■ Data shown:
__________

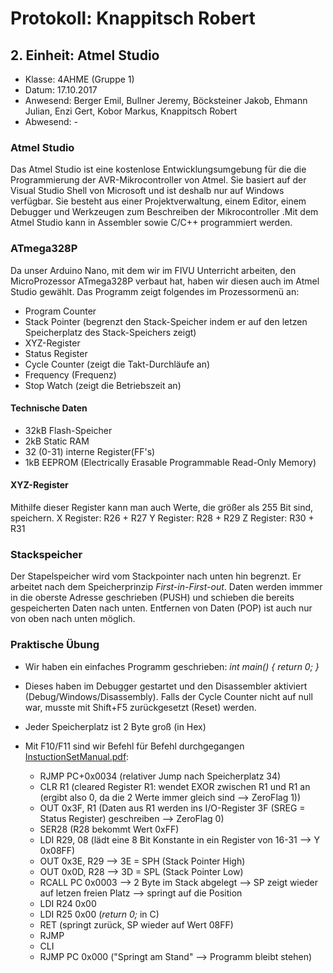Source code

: # Protokoll: Knappitsch Robert

## 2. Einheit: Atmel Studio
* Klasse: 4AHME (Gruppe 1)
* Datum: 17.10.2017
* Anwesend: Berger Emil, Bullner Jeremy, Böcksteiner Jakob, Ehmann Julian, Enzi Gert, Kobor Markus, Knappitsch Robert
* Abwesend: -

### Atmel Studio
Das Atmel Studio ist eine kostenlose Entwicklungsumgebung für die die Programmierung der AVR-Mikrocontroller von Atmel.
Sie basiert auf der Visual Studio Shell von Microsoft und ist deshalb nur auf Windows verfügbar. Sie besteht aus einer
Projektverwaltung, einem Editor, einem Debugger und Werkzeugen zum Beschreiben der Mikrocontroller .Mit dem Atmel Studio
kann in Assembler sowie C/C++ programmiert werden.

### ATmega328P
Da unser Arduino Nano, mit dem wir im FIVU Unterricht arbeiten, den MicroProzessor ATmega328P verbaut hat, haben wir diesen 
auch im Atmel Studio gewählt. Das Programm zeigt folgendes im Prozessormenü an:
* Program Counter
* Stack Pointer (begrenzt den Stack-Speicher indem er auf den letzen Speicherplatz des Stack-Speichers zeigt)
* XYZ-Register
* Status Register
* Cycle Counter (zeigt die Takt-Durchläufe an)
* Frequency (Frequenz)
* Stop Watch (zeigt die Betriebszeit an)

#### Technische Daten
* 32kB Flash-Speicher
* 2kB Static RAM
* 32 (0-31) interne Register(FF's)
* 1kB EEPROM (Electrically Erasable Programmable Read-Only Memory)

#### XYZ-Register
Mithilfe dieser Register kann man auch Werte, die größer als 255 Bit sind, speichern.
X Register: R26 + R27
Y Register: R28 + R29
Z Register: R30 + R31

### Stackspeicher
Der Stapelspeicher wird vom Stackpointer nach unten hin begrenzt. Er arbeitet nach dem Speicherprinzip *First-in-First-out*. Daten
werden immmer in die oberste Adresse geschrieben (PUSH) und schieben die bereits gespeicherten Daten nach unten. Entfernen von Daten (POP) ist auch nur von oben nach unten möglich.

### Praktische Übung
* Wir haben ein einfaches Programm geschrieben: 
 *int main()
{
  return 0;
}*

* Dieses haben im Debugger gestartet und den Disassembler aktiviert (Debug/Windows/Disassembly).
 Falls der Cycle Counter nicht auf null war, musste mit Shift+F5 zurückgesetzt (Reset) werden.

* Jeder Speicherplatz ist 2 Byte groß (in Hex)

* Mit F10/F11 sind wir Befehl für Befehl durchgegangen [InstuctionSetManual.pdf](http://www.atmel.com/images/Atmel-0856-AVR-Instruction-Set-Manual.pdf):
  * RJMP PC+0x0034 (relativer Jump nach Speicherplatz 34)
  * CLR R1 (cleared Register R1: wendet EXOR zwischen R1 und R1 an (ergibt also 0, da die 2 Werte immer gleich sind --> ZeroFlag 1))
  * OUT 0x3F, R1 (Daten aus R1 werden ins I/O-Register 3F (SREG = Status Register) geschreiben --> ZeroFlag 0)
  * SER28 (R28 bekommt Wert 0xFF)
  * LDI R29, 08 (lädt eine 8 Bit Konstante in ein Register von 16-31 --> Y 0x08FF)
  * OUT 0x3E, R29 --> 3E = SPH (Stack Pointer High)
  * OUT 0x0D, R28 --> 3D = SPL (Stack Pointer Low)
  * RCALL PC 0x0003 --> 2 Byte im Stack abgelegt --> SP zeigt wieder auf letzen freien Platz --> springt auf die Position
  * LDI R24 0x00
  * LDI R25 0x00 (*return 0;* in C)
  * RET (springt zurück, SP wieder auf Wert 08FF)
  * RJMP
  * CLI
  * RJMP PC 0x000 ("Springt am Stand" --> Programm bleibt stehen)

__________

Scan the entries above and report the number of lines that contain the word "Studio", with no added text.

■ Finished task: 6